The way I see it you have two choices: require that all functors passed to your template use a C++03-style convention of specifying an argument_type and the like; use the technique below; or redesign. I'd recommend the last option but it's your call since I don't know what your codebase looks like or what your requirements are.

For a monomorphic functor type (i.e. no overloading), it is possible to inspect the operator() member. This works for the closure types of lambda expressions.

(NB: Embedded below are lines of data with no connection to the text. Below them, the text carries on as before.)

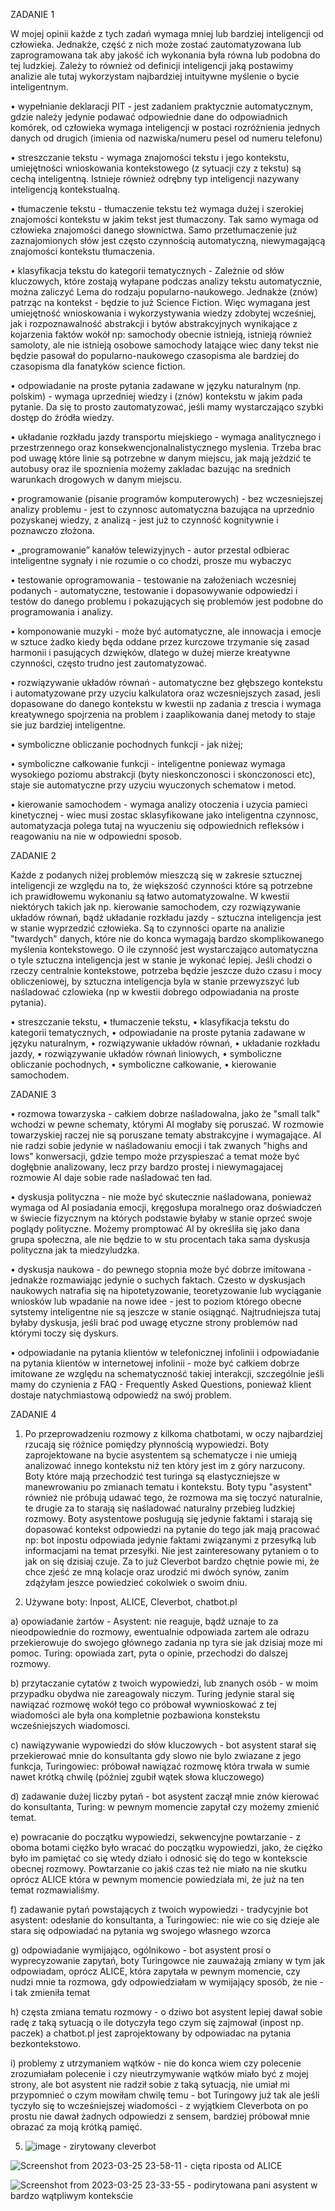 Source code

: ZADANIE 1

W mojej opinii każde z tych zadań wymaga mniej lub bardziej inteligencji od człowieka. Jednakże, część z nich może zostać zautomatyzowana lub zaprogramowana tak aby jakość ich wykonania była równa lub podobna do tej ludzkiej. Zależy to również od definicji inteligencji jaką postawimy analizie ale tutaj wykorzystam najbardziej intuitywne myślenie o bycie inteligentnym. 

• wypełnianie deklaracji PIT - jest zadaniem praktycznie automatycznym, gdzie należy jedynie podawać odpowiednie dane do odpowiadnich komórek, od człowieka wymaga inteligencji w postaci rozróżnienia jednych danych od drugich (imienia od nazwiska/numeru pesel od numeru telefonu)

• streszczanie tekstu - wymaga znajomości tekstu i jego kontekstu, umiejętności wnioskowania kontekstowego (z sytuacji czy z tekstu) są cechą inteligentną. Istnieje również odrębny typ inteligencji nazywany inteligencją kontekstualną. 

• tłumaczenie tekstu - tłumaczenie tekstu też wymaga dużej i szerokiej znajomości kontekstu w jakim tekst jest tłumaczony. Tak samo wymaga od człowieka znajomości danego słownictwa. Samo przetłumaczenie już zaznajomionych słów jest często czynnością automatyczną, niewymagającą znajomości kontekstu tłumaczenia. 

• klasyfikacja tekstu do kategorii tematycznych - Zależnie od słów kluczowych, które zostają wyłapane podczas analizy tekstu automatycznie, można zaliczyć Lema do rodzaju popularno-naukowego. Jednakże (znów) patrząc na kontekst - będzie to już Science Fiction. Więc wymagana jest umiejętność wnioskowania i wykorzystywania wiedzy zdobytej wcześniej, jak i rozpoznawalność abstrakcji i bytów abstrakcyjnych wynikające z kojarzenia faktów wokół np: samochody obecnie istnieją, istnieją również samoloty, ale nie istnieją osobowe samochody latające wiec dany tekst nie będzie pasował do popularno-naukowego czasopisma ale bardziej do czasopisma dla fanatyków science fiction. 

• odpowiadanie na proste pytania zadawane w języku naturalnym (np. polskim) - wymaga uprzedniej wiedzy i (znów) kontekstu w jakim pada pytanie. Da się to prosto zautomatyzować, jeśli mamy wystarczająco szybki dostęp do źródła wiedzy. 

• układanie rozkładu jazdy transportu miejskiego - wymaga analitycznego i przestrzennego oraz konsekwencjonalnalistycznego myslenia. Trzeba brac pod uwagę które linie są potrzebne w danym miejscu, jak mają jeżdzić te autobusy oraz ile spoznienia możemy zakladac bazując na srednich warunkach drogowych w danym miejscu. 

• programowanie (pisanie programów komputerowych) - bez wczesniejszej analizy problemu - jest to czynnosc automatyczna bazująca na uprzednio pozyskanej wiedzy, z analizą - jest już to czynność kognitywnie i poznawczo złożona. 

• „programowanie” kanałów telewizyjnych - autor przestal odbierac inteligentne sygnały i nie rozumie o co chodzi, prosze mu wybaczyc

• testowanie oprogramowania - testowanie na założeniach wczesniej podanych - automatyczne, testowanie i dopasowywanie odpowiedzi i testów do danego problemu i pokazujących się problemów jest podobne do programowania i analizy. 

• komponowanie muzyki - może być automatyczne, ale innowacja i emocje w sztuce żadko kiedy będa oddane przez kurczowe trzymanie się zasad harmonii i pasujących dzwięków, dlatego w dużej mierze kreatywne czynności, często trudno jest zautomatyzować.

• rozwiązywanie układów równań - automatyczne bez głębszego kontekstu i automatyzowane przy uzyciu kalkulatora oraz wczesniejszych zasad, jesli dopasowane do danego kontekstu w kwestii np zadania z trescia i wymaga kreatywnego spojrzenia na problem i zaaplikowania danej metody to staje sie juz bardziej inteligentne. 

• symboliczne obliczanie pochodnych funkcji - jak niżej;

• symboliczne całkowanie funkcji - inteligentne poniewaz wymaga wysokiego poziomu abstrakcji (byty nieskonczonosci i skonczonosci etc), staje sie automatyczne przy uzyciu wyuczonych schematow i metod.

• kierowanie samochodem - wymaga analizy otoczenia i uzycia pamieci kinetycznej - wiec musi zostac sklasyfikowane jako inteligentna czynnosc, automatyzacja polega tutaj na wyuczeniu się odpowiednich refleksów i reagowaniu na nie w odpowiedni sposob. 


ZADANIE 2

Każde z podanych niżej problemów mieszczą się w zakresie sztucznej inteligencji ze względu na to, że większość czynności które są potrzebne ich prawidłowemu wykonaniu są łatwo automatyzowalne. W kwestii niektórych takich jak np. kierowanie samochodem, czy rozwiązywanie układów równań, bądź układanie rozkładu jazdy - sztuczna inteligencja jest w stanie wyprzedzić człowieka. Są to czynności oparte na analizie "twardych" danych, które nie do konca wymagają bardzo skomplikowanego myślenia kontekstowego. O ile czynność jest wystarczająco automatyczna o tyle sztuczna inteligencja jest w stanie je wykonać lepiej. Jeśli chodzi o rzeczy centralnie kontekstowe, potrzeba będzie jeszcze dużo czasu i mocy obliczeniowej, by sztuczna inteligencja byla w stanie przewyzszyć lub naśladować czlowieka (np w kwestii dobrego odpowiadania na proste pytania). 

• streszczanie tekstu,
• tłumaczenie tekstu,
• klasyfikacja tekstu do kategorii tematycznych,
• odpowiadanie na proste pytania zadawane w języku naturalnym,
• rozwiązywanie układów równań,
• układanie rozkładu jazdy,
• rozwiązywanie układów równań liniowych,
• symboliczne obliczanie pochodnych,
• symboliczne całkowanie,
• kierowanie samochodem.



ZADANIE 3

• rozmowa towarzyska - całkiem dobrze naśladowalna, jako że "small talk" wchodzi w pewne schematy, którymi AI mogłaby się poruszać. W rozmowie towarzyskiej raczej nie są poruszane tematy abstrakcyjne i wymagające. AI nie radzi sobie jedynie w naśladowaniu emocji i tak zwanych "highs and lows" konwersacji, gdzie tempo może przyspieszać a temat może być dogłębnie analizowany, lecz przy bardzo prostej i niewymagajacej rozmowie AI daje sobie rade naśladować ten ład.

• dyskusja polityczna - nie może być skutecznie naśladowana, ponieważ wymaga od AI posiadania emocji, kręgosłupa moralnego oraz doświadczeń w świecie fizycznym na których podstawie byłaby w stanie oprzeć swoje poglądy polityczne. Możemy promptować AI by określiła się jako dana grupa społeczna, ale nie będzie to w stu procentach taka sama dyskusja polityczna jak ta miedzyludzka.

• dyskusja naukowa - do pewnego stopnia może być dobrze imitowana - jednakże rozmawiając jedynie o suchych faktach. Czesto w dyskusjach naukowych natrafia się na hipotetyzowanie, teoretyzowanie lub wyciąganie wniosków lub wpadanie na nowe idee - jest to poziom którego obecne sytstemy inteligentne nie są jeszcze w stanie osiągnąć. Najtrudniejsza tutaj byłaby dyskusja, jeśli brać pod uwagę etyczne strony problemów nad którymi toczy się dyskurs. 

• odpowiadanie na pytania klientów w telefonicznej infolinii i odpowiadanie na pytania klientów w internetowej infolinii - może być całkiem dobrze imitowane ze względu na schematyczność takiej interakcji, szczególnie jeśli mamy do czynienia z FAQ - Frequently Asked Questions, ponieważ klient dostaje natychmiastową odpowiedź na swój problem. 



ZADANIE 4

1. Po przeprowadzeniu rozmowy z kilkoma chatbotami, w oczy najbardziej rzucają się różnice pomiędzy płynnością wypowiedzi. Boty zaprojektowane na bycie asystentem są schematycze i nie umieją analizować innego kontekstu niż ten który jest im z góry narzucony. Boty które mają przechodzić test turinga są elastyczniejsze w manewrowaniu po zmianach tematu i kontekstu. 
Boty typu "asystent" również nie próbują udawać tego, że rozmowa ma się toczyć naturalnie, te drugie za to starają się naśladować naturalny przebieg ludzkiej rozmowy.
Boty asystentowe posługują się jedynie faktami i starają się dopasować kontekst odpowiedzi na pytanie do tego jak mają pracować np: bot inpostu odpowiada jedynie faktami związanymi z przesyłką lub informacjami na temat przesyłki. Nie jest zainteresowany pytaniem o to jak on się dzisiaj czuje. Za to już Cleverbot bardzo chętnie powie mi, że chce zjeść ze mną kolacje oraz urodzić mi dwóch synów, zanim zdążyłam jeszce powiedzieć cokolwiek o swoim dniu.

2. Używane boty: Inpost, ALICE, Cleverbot, chatbot.pl

a) opowiadanie żartów - Asystent: nie reaguje, bądź uznaje to za nieodpowiednie do rozmowy, ewentualnie odpowiada zartem ale odrazu przekierowuje do swojego głównego zadania np tyra sie jak dzisiaj moze mi pomoc. Turing: opowiada zart, pyta o opinie, przechodzi do dalszej rozmowy.  

b) przytaczanie cytatów z twoich wypowiedzi, lub znanych osób - w moim przypadku obydwa nie zareagowaly niczym. Turing jedynie staral się nawiązać rozmowę wokół tego co próbował wywnioskować z tej wiadomości ale była ona kompletnie pozbawiona konstekstu wcześniejszych wiadomosci. 

c) nawiązywanie wypowiedzi do słów kluczowych - bot asystent starał się przekierować mnie do konsultanta gdy slowo nie bylo zwiazane z jego funkcja, Turingowiec: próbował nawiązać rozmowę która trwała w sumie nawet krótką chwilę (później zgubił wątek słowa kluczowego)

d) zadawanie dużej liczby pytań - bot asystent zaczął mnie znów kierować do konsultanta, Turing: w pewnym momencie zapytał czy możemy zmienić temat.

e) powracanie do początku wypowiedzi, sekwencyjne powtarzanie - z oboma botami ciężko było wracać do początku wypowiedzi, jako, że ciężko było im pamiętać co się wtedy działo i odnosić się do tego w kontekscie obecnej rozmowy. Powtarzanie co jakiś czas też nie miało na nie skutku oprócz ALICE która w pewnym momencie powiedziała mi, że już na ten temat rozmawialiśmy. 

f) zadawanie pytań powstających z twoich wypowiedzi - tradycyjnie bot asystent: odesłanie do konsultanta, a Turingowiec: nie wie co się dzieje ale stara się odpowiadać na pytania wg swojego własnego wzorca

g) odpowiadanie wymijająco, ogólnikowo - bot asystent prosi o wyprecyzowanie zapytań, boty Turingowce nie zauważają zmiany w tym jak odpowiadam, oprócz ALICE, która zapytała w pewnym momencie, czy nudzi mnie ta rozmowa, gdy odpowiedziałam w wymijający sposób, że nie - i tak zmieniła temat

h) częsta zmiana tematu rozmowy - o dziwo bot asystent lepiej dawał sobie radę z taką sytuacją o ile dotyczyła tego czym się zajmował (inpost np. paczek) a chatbot.pl jest zaprojektowany by odpowiadac na pytania bezkontekstowo. 

i) problemy z utrzymaniem wątków - nie do konca wiem czy polecenie zrozumiałam polecenie i czy nieutrzymywanie wątków miało być z mojej strony, ale bot asystent nie radził sobie z taką sytuacją, nie umiał mi przypomnieć o czym mowiłam chwilę temu - bot Turingowy już tak ale jeśli tyczyło się to wcześniejszej wiadomości - z wyjątkiem Cleverbota on po prostu nie dawał żadnych odpowiedzi z sensem, bardziej próbował mnie obrazać za moją krótką pamięć.

5. ![image](https://user-images.githubusercontent.com/59253919/228076020-0ea97adb-3a96-4939-baea-ce550373eb28.png) - zirytowany cleverbot

![Screenshot from 2023-03-25 23-58-11](https://user-images.githubusercontent.com/59253919/228076097-41e47907-9d4d-441b-8227-bb2a31b05b7f.png) - cięta riposta od ALICE

![Screenshot from 2023-03-25 23-33-55](https://user-images.githubusercontent.com/59253919/228076188-1f0e1843-b4d9-4a40-844c-badb3628c028.png) - podirytowana pani asystent w bardzo wątpliwym konteksćie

So we declare these helpers

template<typename F, typename Ret, typename A, typename... Rest>
A
helper(Ret (F::*)(A, Rest...));

template<typename F, typename Ret, typename A, typename... Rest>
A
helper(Ret (F::*)(A, Rest...) const);

// volatile or lvalue/rvalue *this not required for lambdas (phew)

that accept a pointer to member function taking at least one argument. And now:

template<typename F>
struct first_argument {
    typedef decltype( helper(&F::operator()) ) type;
};

[ an elaborate trait could successively query the lvalue-rvalue/const/volatile overloads and expose the first argument if it's the same for all overloads, or use std::common_type.]

Solution 2

@Luc's answer is great but I just came across a case where I also needed to deal with function pointers:

template<typename Ret, typename Arg, typename... Rest>
Arg first_argument_helper(Ret(*) (Arg, Rest...));

template<typename Ret, typename F, typename Arg, typename... Rest>
Arg first_argument_helper(Ret(F::*) (Arg, Rest...));

template<typename Ret, typename F, typename Arg, typename... Rest>
Arg first_argument_helper(Ret(F::*) (Arg, Rest...) const);

template <typename F>
decltype(first_argument_helper(&F::operator())) first_argument_helper(F);

template <typename T>
using first_argument = decltype(first_argument_helper(std::declval<T>()));

This can be used on both functors and function pointers:

void function(float);

struct functor {
    void operator() (int);
};

int main() {
    std::cout << std::is_same<first_argument<functor>, int>::value
              << ", "
              << std::is_same<first_argument<decltype(&function)>, int>::value 
              << std::endl;
    return 0;

}

10,682

Author by

Chris Caulfield

Updated on June 12, 2022

Comments

Chris Caulfield about 2 years
Using std::function, we can get the type of an argument using the argument_type, second_argument_type etc. typedefs, but I can't see a way to do the same thing with lambdas. Is it possible? (I'm using VS2010)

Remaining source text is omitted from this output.